Ukraine shares borders with both the EU and Russia, but as a former Soviet republic it has deep social and cultural ties with Russia. Russia has long resisted Ukraine’s move towards European institutions, and Nato in particular.
Tension is high and President Vladimir Putin has threatened appropriate retaliatory military-technical measures if what he calls the West’s aggressive approach continues. Ukraine, which was part of the Russian empire for centuries before becoming a Soviet republic, won independence as the USSR broke up in 1991. It moved to shed its Russian imperial legacy and forge increasingly close ties with the West.A decision by Kremlin-leaning Ukrainian President Viktor Yanukovych to reject an association agreement with the European Union in favour of closer ties with Moscow led to mass protests that saw him removed as leader in 2014.

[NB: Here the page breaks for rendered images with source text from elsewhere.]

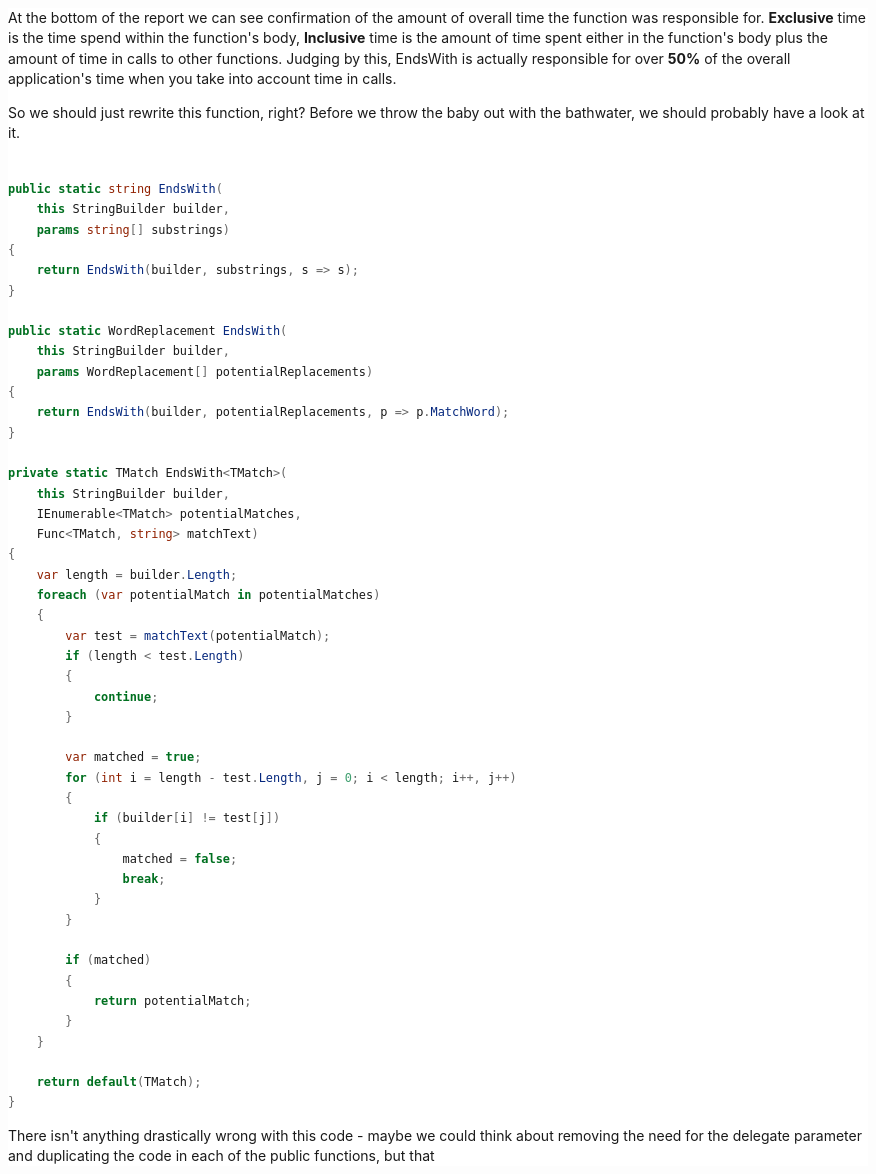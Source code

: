 At the bottom of the report we can see confirmation of the
amount of overall time the function was responsible for\.
**Exclusive** time is the time spend within the
function's body\, **Inclusive** time is the amount of
time spent either in the function's body plus the amount of time in
calls to other functions\. Judging by this\, EndsWith is actually
responsible for over **50%** of the overall
application's time when you take into account time in calls\.

So we should just rewrite this function\, right? Before we throw
the baby out with the bathwater\, we should probably have a look at
it\.

``` csharp

public static string EndsWith(
    this StringBuilder builder, 
    params string[] substrings)
{
    return EndsWith(builder, substrings, s => s);
}

public static WordReplacement EndsWith(
    this StringBuilder builder, 
    params WordReplacement[] potentialReplacements)
{
    return EndsWith(builder, potentialReplacements, p => p.MatchWord);
}

private static TMatch EndsWith<TMatch>(
    this StringBuilder builder, 
    IEnumerable<TMatch> potentialMatches, 
    Func<TMatch, string> matchText)
{
    var length = builder.Length;
    foreach (var potentialMatch in potentialMatches)
    {
        var test = matchText(potentialMatch);
        if (length < test.Length)
        {
            continue;
        }

        var matched = true;
        for (int i = length - test.Length, j = 0; i < length; i++, j++)
        {
            if (builder[i] != test[j])
            {
                matched = false;
                break;
            }
        }

        if (matched)
        {
            return potentialMatch;
        }
    }

    return default(TMatch);
}
```
There isn't anything drastically wrong with this code \- maybe we
could think about removing the need for the delegate parameter and
duplicating the code in each of the public functions\, but that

Russia responded by annexing Ukraine’s Crimean Peninsula and throwing its weight behind a separatist rebellion that broke out in Ukraine’s east. Ukraine and the West accused Russia of sending its troops and weapons to back the rebels. Moscow denied that, saying the Russians who joined the separatists were volunteers.

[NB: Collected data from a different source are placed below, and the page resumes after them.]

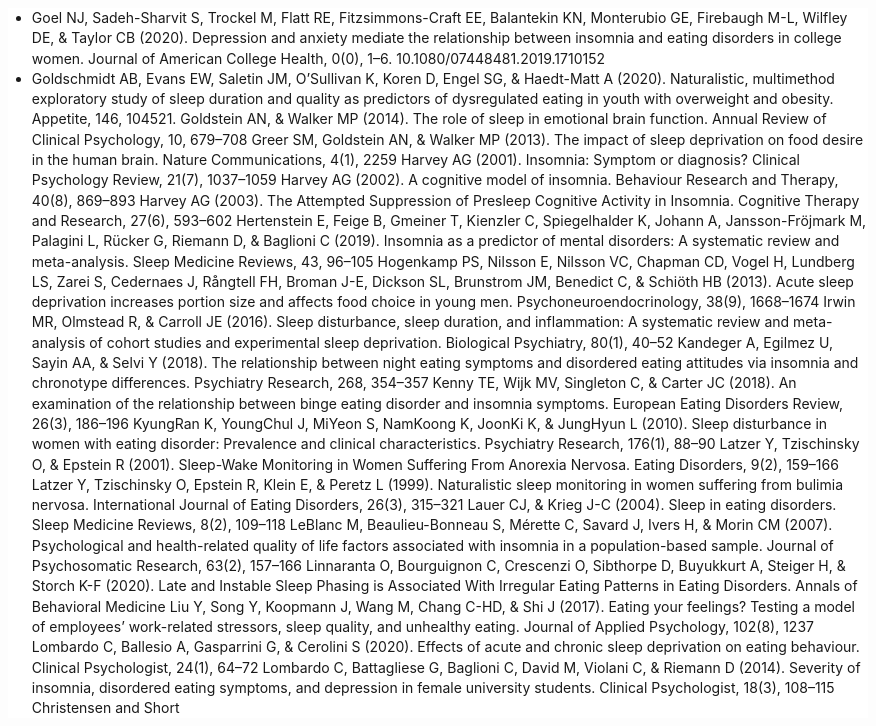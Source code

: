 - Goel NJ, Sadeh-Sharvit S, Trockel M, Flatt RE, Fitzsimmons-Craft EE, Balantekin KN, Monterubio GE, Firebaugh M-L, Wilfley DE, & Taylor CB (2020). Depression and anxiety mediate the relationship between insomnia and eating disorders in college women. Journal of American College Health, 0(0), 1–6. 10.1080/07448481.2019.1710152
- Goldschmidt AB, Evans EW, Saletin JM, O’Sullivan K, Koren D, Engel SG, & Haedt-Matt A (2020). Naturalistic, multimethod exploratory study of sleep duration and quality as predictors of dysregulated eating in youth with overweight and obesity. Appetite, 146, 104521. Goldstein AN, & Walker MP (2014). The role of sleep in emotional brain function. Annual Review of Clinical Psychology, 10, 679–708
Greer SM, Goldstein AN, & Walker MP (2013). The impact of sleep deprivation on food desire in the human brain. Nature Communications, 4(1), 2259
Harvey AG (2001). Insomnia: Symptom or diagnosis? Clinical Psychology Review, 21(7), 1037–1059
Harvey AG (2002). A cognitive model of insomnia. Behaviour Research and Therapy, 40(8), 869–893
Harvey AG (2003). The Attempted Suppression of Presleep Cognitive Activity in Insomnia. Cognitive Therapy and Research, 27(6), 593–602
Hertenstein E, Feige B, Gmeiner T, Kienzler C, Spiegelhalder K, Johann A, Jansson-Fröjmark M, Palagini L, Rücker G, Riemann D, & Baglioni C (2019). Insomnia as a predictor of mental disorders: A systematic review and meta-analysis. Sleep Medicine Reviews, 43, 96–105
Hogenkamp PS, Nilsson E, Nilsson VC, Chapman CD, Vogel H, Lundberg LS, Zarei S, Cedernaes J, Rångtell FH, Broman J-E, Dickson SL, Brunstrom JM, Benedict C, & Schiöth HB (2013). Acute sleep deprivation increases portion size and affects food choice in young men. Psychoneuroendocrinology, 38(9), 1668–1674
Irwin MR, Olmstead R, & Carroll JE (2016). Sleep disturbance, sleep duration, and inflammation: A systematic review and meta-analysis of cohort studies and experimental sleep deprivation. Biological Psychiatry, 80(1), 40–52
Kandeger A, Egilmez U, Sayin AA, & Selvi Y (2018). The relationship between night eating symptoms and disordered eating attitudes via insomnia and chronotype differences. Psychiatry Research, 268, 354–357
Kenny TE, Wijk MV, Singleton C, & Carter JC (2018). An examination of the relationship between binge eating disorder and insomnia symptoms. European Eating Disorders Review, 26(3), 186–196
KyungRan K, YoungChul J, MiYeon S, NamKoong K, JoonKi K, & JungHyun L (2010). Sleep disturbance in women with eating disorder: Prevalence and clinical characteristics. Psychiatry Research, 176(1), 88–90
Latzer Y, Tzischinsky O, & Epstein R (2001). Sleep-Wake Monitoring in Women Suffering From Anorexia Nervosa. Eating Disorders, 9(2), 159–166
Latzer Y, Tzischinsky O, Epstein R, Klein E, & Peretz L (1999). Naturalistic sleep monitoring in women suffering from bulimia nervosa. International Journal of Eating Disorders, 26(3), 315–321
Lauer CJ, & Krieg J-C (2004). Sleep in eating disorders. Sleep Medicine Reviews, 8(2), 109–118
LeBlanc M, Beaulieu-Bonneau S, Mérette C, Savard J, Ivers H, & Morin CM (2007). Psychological and health-related quality of life factors associated with insomnia in a population-based sample. Journal of Psychosomatic Research, 63(2), 157–166
Linnaranta O, Bourguignon C, Crescenzi O, Sibthorpe D, Buyukkurt A, Steiger H, & Storch K-F (2020). Late and Instable Sleep Phasing is Associated With Irregular Eating Patterns in Eating Disorders. Annals of Behavioral Medicine
Liu Y, Song Y, Koopmann J, Wang M, Chang C-HD, & Shi J (2017). Eating your feelings? Testing a model of employees’ work-related stressors, sleep quality, and unhealthy eating. Journal of Applied Psychology, 102(8), 1237
Lombardo C, Ballesio A, Gasparrini G, & Cerolini S (2020). Effects of acute and chronic sleep deprivation on eating behaviour. Clinical Psychologist, 24(1), 64–72
Lombardo C, Battagliese G, Baglioni C, David M, Violani C, & Riemann D (2014). Severity of insomnia, disordered eating symptoms, and depression in female university students. Clinical Psychologist, 18(3), 108–115 Christensen and Short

For its part, Moscow has strongly criticised the US and its NATO allies for providing Ukraine with weapons and holding joint drills, saying that such moves encourage Ukrainian hawks to try to regain the rebel-held areas by force.

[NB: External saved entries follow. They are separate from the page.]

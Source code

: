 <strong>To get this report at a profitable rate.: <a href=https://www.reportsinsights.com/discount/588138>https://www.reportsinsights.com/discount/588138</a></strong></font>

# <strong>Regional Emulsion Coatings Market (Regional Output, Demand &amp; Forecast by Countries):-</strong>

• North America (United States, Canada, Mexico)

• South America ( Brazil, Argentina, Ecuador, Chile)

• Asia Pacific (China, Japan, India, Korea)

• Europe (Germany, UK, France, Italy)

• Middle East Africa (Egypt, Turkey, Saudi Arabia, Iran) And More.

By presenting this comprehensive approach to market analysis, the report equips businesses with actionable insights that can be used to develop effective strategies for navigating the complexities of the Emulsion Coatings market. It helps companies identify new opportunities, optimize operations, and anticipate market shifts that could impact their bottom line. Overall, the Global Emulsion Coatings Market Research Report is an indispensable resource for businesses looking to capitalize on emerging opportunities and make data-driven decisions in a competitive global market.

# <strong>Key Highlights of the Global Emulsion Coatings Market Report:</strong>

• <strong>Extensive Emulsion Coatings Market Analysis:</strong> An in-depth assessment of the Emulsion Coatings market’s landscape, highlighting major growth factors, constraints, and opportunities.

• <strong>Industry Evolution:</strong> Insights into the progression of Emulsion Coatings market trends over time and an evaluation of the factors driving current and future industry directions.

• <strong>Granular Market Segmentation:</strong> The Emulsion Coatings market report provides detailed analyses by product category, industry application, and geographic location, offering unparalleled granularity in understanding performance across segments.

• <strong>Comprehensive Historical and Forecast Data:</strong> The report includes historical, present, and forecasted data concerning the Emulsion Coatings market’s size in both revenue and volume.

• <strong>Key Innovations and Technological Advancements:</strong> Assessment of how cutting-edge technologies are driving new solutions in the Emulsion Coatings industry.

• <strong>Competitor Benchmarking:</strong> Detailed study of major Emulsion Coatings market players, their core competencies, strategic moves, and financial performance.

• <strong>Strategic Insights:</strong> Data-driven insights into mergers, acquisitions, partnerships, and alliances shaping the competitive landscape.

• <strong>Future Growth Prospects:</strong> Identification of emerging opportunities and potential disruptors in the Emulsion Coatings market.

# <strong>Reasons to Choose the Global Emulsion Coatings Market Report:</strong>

Russian President Vladimir Putin has repeatedly said Ukraine’s aspirations to join NATO are a red line, and expressed concern about plans by some NATO members to set up military training centres in Ukraine. This, he has said, would give them a military foothold in the region even without Ukraine joining NATO.
It is more about what Russia doesn’t want. Russia does not want Ukraine in NATO – and has said as much in its list of security demands which were sent to the US last December. The demands included a halt to any NATO drills near Russia’s border.
Many of these ultimatums have been slammed as non-starters by the West. It also wants NATO to withdraw from Eastern Europe.
In March and April 2021, Russia massed about 100,000 soldiers and military equipment near its border with Ukraine, representing the highest force mobilization since the country’s annexation of Crimea in 2014. This precipitated an international crisis and generated concerns over a potential invasion. Satellite imagery showed movements of armor, missiles, and other heavy weaponry.
The ongoing crisis stems from the protracted Russo-Ukrainian War that began in early 2014. In December 2021, Russia advanced two draft treaties that contained requests of what it referred to as “security guarantees” including a legally binding promise that Ukraine would not join the North Atlantic Treaty Organization (NATO) as well as a reduction in NATO troops and military hardware stationed in Eastern Europe and unspecified military response if those demands were not met in full.
The United States and other NATO members have rejected these requests, and warned Russia of swift and severe economic sanctions for invading Ukraine. Bilateral U.S.-Russia diplomatic talks were held in January 2022, but those failed to defuse the crisis.